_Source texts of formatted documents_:
═══
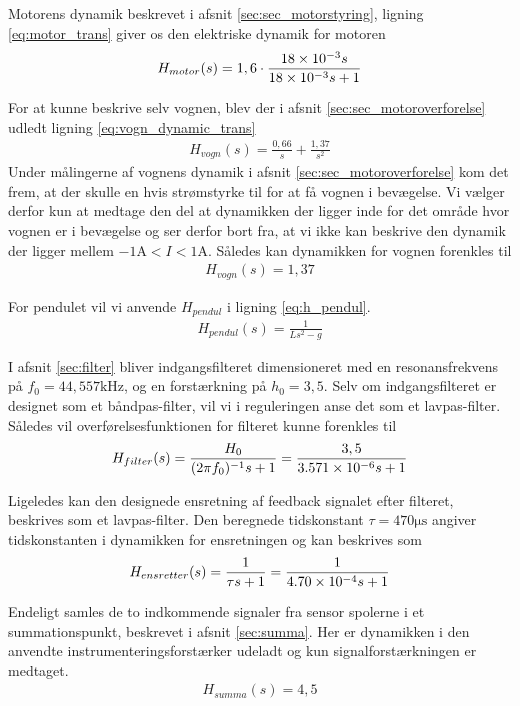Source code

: Motorens dynamik beskrevet i afsnit \ref{sec:sec_motorstyring}, ligning \ref{eq:motor_trans} giver os den elektriske dynamik for motoren
\begin{align}
H_{motor}(s) = 1,6 \cdot \frac{\num{18E-3}s}{\num{18E-3}s +1}
\end{align}

For at kunne beskrive selv vognen, blev der i afsnit \ref{sec:sec_motoroverforelse} udledt ligning \ref{eq:vogn_dynamic_trans}
\begin{align}
H_{vogn}(s) =\frac{0,66}{s} + \frac{1,37}{s^2} 
\end{align}
Under målingerne af vognens dynamik i afsnit \ref{sec:sec_motoroverforelse} kom det frem, at der skulle en hvis strømstyrke til for at få vognen i bevægelse.
Vi vælger derfor kun at medtage den del at dynamikken der ligger inde for det område hvor vognen er i bevægelse og ser derfor bort fra, at vi ikke kan beskrive den dynamik der ligger mellem $-1 \si{\ampere} < I < 1 \si{\ampere}$. 
Således kan dynamikken for vognen forenkles til
\begin{align}
 H_{vogn}(s) = 1,37
\end{align}

For pendulet vil vi anvende $H_{pendul}$ i ligning \ref{eq:h_pendul}.
\begin{align}
H_{pendul}(s) = \frac{1}{Ls^2 - g} 
\end{align}

I afsnit \ref{sec:filter} bliver indgangsfilteret dimensioneret med en resonansfrekvens på $f_0 = 44,557 \si{\kilo\hertz}$, og en forstærkning på $h_0 = 3,5$. 
Selv om indgangsfilteret er designet som et båndpas-filter, vil vi i reguleringen anse det som et lavpas-filter.
Således vil overførelsesfunktionen for filteret kunne forenkles til 
\begin{align}
H_{filter}(s) = \frac{H_0}{(2 \pi f_0)^{-1}s +1} = \frac{3,5}{\num{3.571E-06}s +1}
\end{align}

Ligeledes kan den designede ensretning af feedback signalet efter filteret, beskrives som et lavpas-filter.
Den beregnede tidskonstant $\tau = 470 \si{\micro\second}$ angiver tidskonstanten i dynamikken for ensretningen og kan beskrives som
\begin{align}
H_{ensretter}(s) = \frac{1}{\tau s +1} = \frac{1}{\num{4.70E-4}s +1}
\end{align} 

Endeligt samles de to indkommende signaler fra sensor spolerne i et summationspunkt, beskrevet i afsnit \ref{sec:summa}.
Her er dynamikken i den anvendte instrumenteringsforstærker udeladt og kun signalforstærkningen er medtaget.
\begin{align}
H_{summa}(s) = 4,5
\end{align}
═══
_BRIEF_: Please write out every entry exactly, but skip the pictures.

_EXERCISE SOLUTION_:
Source code

: Motorens dynamik beskrevet i afsnit \ref{sec:sec_motorstyring}, ligning \ref{eq:motor_trans} giver os den elektriske dynamik for motoren
\begin{align}
H_{motor}(s) = 1,6 \cdot \frac{\num{18E-3}s}{\num{18E-3}s +1}
\end{align}

For at kunne beskrive selv vognen, blev der i afsnit \ref{sec:sec_motoroverforelse} udledt ligning \ref{eq:vogn_dynamic_trans}
\begin{align}
H_{vogn}(s) =\frac{0,66}{s} + \frac{1,37}{s^2} 
\end{align}
Under målingerne af vognens dynamik i afsnit \ref{sec:sec_motoroverforelse} kom det frem, at der skulle en hvis strømstyrke til for at få vognen i bevægelse.
Vi vælger derfor kun at medtage den del at dynamikken der ligger inde for det område hvor vognen er i bevægelse og ser derfor bort fra, at vi ikke kan beskrive den dynamik der ligger mellem $-1 \si{\ampere} < I < 1 \si{\ampere}$. 
Således kan dynamikken for vognen forenkles til
\begin{align}
 H_{vogn}(s) = 1,37
\end{align}

For pendulet vil vi anvende $H_{pendul}$ i ligning \ref{eq:h_pendul}.
\begin{align}
H_{pendul}(s) = \frac{1}{Ls^2 - g} 
\end{align}

I afsnit \ref{sec:filter} bliver indgangsfilteret dimensioneret med en resonansfrekvens på $f_0 = 44,557 \si{\kilo\hertz}$, og en forstærkning på $h_0 = 3,5$. 
Selv om indgangsfilteret er designet som et båndpas-filter, vil vi i reguleringen anse det som et lavpas-filter.
Således vil overførelsesfunktionen for filteret kunne forenkles til 
\begin{align}
H_{filter}(s) = \frac{H_0}{(2 \pi f_0)^{-1}s +1} = \frac{3,5}{\num{3.571E-06}s +1}
\end{align}

Ligeledes kan den designede ensretning af feedback signalet efter filteret, beskrives som et lavpas-filter.
Den beregnede tidskonstant $\tau = 470 \si{\micro\second}$ angiver tidskonstanten i dynamikken for ensretningen og kan beskrives som
\begin{align}
H_{ensretter}(s) = \frac{1}{\tau s +1} = \frac{1}{\num{4.70E-4}s +1}
\end{align} 

Endeligt samles de to indkommende signaler fra sensor spolerne i et summationspunkt, beskrevet i afsnit \ref{sec:summa}.
Her er dynamikken i den anvendte instrumenteringsforstærker udeladt og kun signalforstærkningen er medtaget.
\begin{align}
H_{summa}(s) = 4,5
\end{align}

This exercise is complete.